I am trying to simplify some code which does the following:
- create one empty list where to store the information scraped from one website
- apply a function to fill the list
- add these information in a dataframe
- repeat the process selecting element not scraped yet
The process looks like
list1 = []
def fun(df):
for x in df['Col']:
url = "my_website"+x
soup = BeautifulSoup(requests.get(url).content, "html.parser")
...
list1.append(data1)
return list1
list1 = fun(my_df)
my_df['List1'] = list1
(I tried to keep the code as simpler as possible)
The output looks like (the column Col
is my initial dataframe, i.e. my_df
):
Col List1
mouse [dog, horse, cat]
horse [mouse, elephant]
tiger []
Then, I repeat the process for strings in the list for each row:
# 2nd round
list1 = []
my_df2 = my_df.explode('List1')
my_list2 = pd.Series(list(set(my_df2['List1']) - set(my_df['Col'])), name='Col')
new_df2 = pd.DataFrame(my_list2, columns=['Col'])
list1 = fun(new_df2)
new_df2['List1'] = list1
Then I have another dataframe with other values, so I append these results to my original dataframe, my_df
my_df2= my_df.append(new_df2)
I repeat again the process
# 3rd round
list1 = []
my_df3 = my_df2.explode('List1')
my_list3 = pd.Series(list(set(my_df3['List1']) - set(my_df2['Col'])), name='Col')
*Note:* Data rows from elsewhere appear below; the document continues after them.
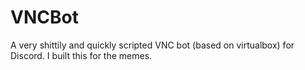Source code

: # VNCBot

A very shittily and quickly scripted VNC bot (based on virtualbox) for Discord. I built this for the memes.
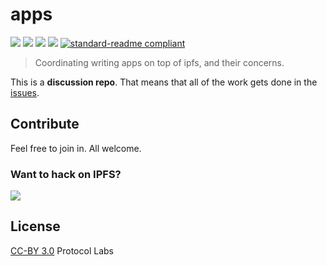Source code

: # apps

[![](https://img.shields.io/badge/made%20by-Protocol%20Labs-blue.svg?style=flat-square)](http://ipn.io)
[![](https://img.shields.io/badge/project-IPFS-blue.svg?style=flat-square)](http://ipfs.io/)
[![](https://img.shields.io/badge/freenode-%23ipfs-blue.svg?style=flat-square)](http://webchat.freenode.net/?channels=%23ipfs)
[![](https://img.shields.io/badge/discussion_repo-go_to_issues-brightgreen.svg?style=flat-square)](https://github.com/ipfs/apps/issues)
[![standard-readme compliant](https://img.shields.io/badge/standard--readme-OK-green.svg?style=flat-square)](https://github.com/RichardLitt/standard-readme)

> Coordinating writing apps on top of ipfs, and their concerns.

This is a **discussion repo**. That means that all of the work gets done in the [issues](https://github.com/ipfs/apps/issues).

## Contribute

Feel free to join in. All welcome.

### Want to hack on IPFS?

[![](https://cdn.rawgit.com/jbenet/contribute-ipfs-gif/master/img/contribute.gif)](https://github.com/ipfs/community/blob/master/contributing.md)

## License

[CC-BY 3.0](https://creativecommons.org/licenses/by/3.0/us/) Protocol Labs
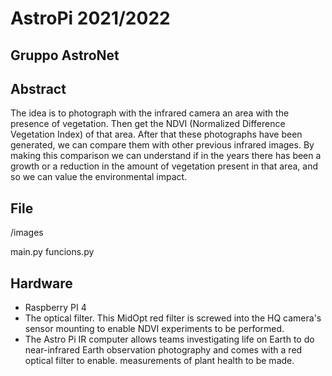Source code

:# AstroPi 2021/2022

## Gruppo AstroNet


## Abstract

The idea is to photograph with the infrared camera an area with the  presence of vegetation. Then get the NDVI (Normalized Difference Vegetation Index) of that area. After that these photographs have been generated, we can compare them with other previous infrared images. By making this comparison we can understand if in the years there has been a growth or a reduction in the amount of vegetation present in that area, and so we can value the environmental impact.


## File

/images

main.py
funcions.py




## Hardware

* Raspberry PI 4
* The optical filter. This MidOpt red filter is screwed into the HQ camera's sensor mounting to enable NDVI experiments to be performed.
* The Astro Pi IR computer allows teams investigating life on Earth to do near-infrared Earth observation photography and comes with a red optical filter to enable. measurements of plant health to be made.


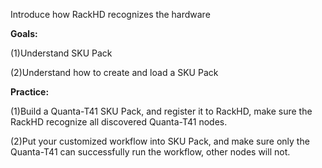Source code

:Introduce how RackHD recognizes the hardware

**Goals:**

\(1\)Understand SKU Pack

\(2\)Understand how to create and load a SKU Pack

**Practice:**

\(1\)Build a Quanta-T41 SKU Pack, and register it to RackHD, make sure the RackHD recognize all discovered Quanta-T41 nodes.

\(2\)Put your customized workflow into SKU Pack, and make sure only the Quanta-T41 can successfully run the workflow, other nodes will not.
new_df3 = pd.DataFrame(my_list3, columns=['Col'])
list1 = fun(new_df3)
new_df3['List1'] = list1
and so on, until I have finished to scrape all the data.
Since I am repeating these 'rounds' every time manually, I would like to ask you if there is a way to simplify the code in order to avoid all these awful repetition.
Any tips will be appreciated.
EDIT: my difficulties are in setting a condition where, if I have my original dataset, i.e. before creating the column List1, then create the empty list list1 then apply fun to my dataset.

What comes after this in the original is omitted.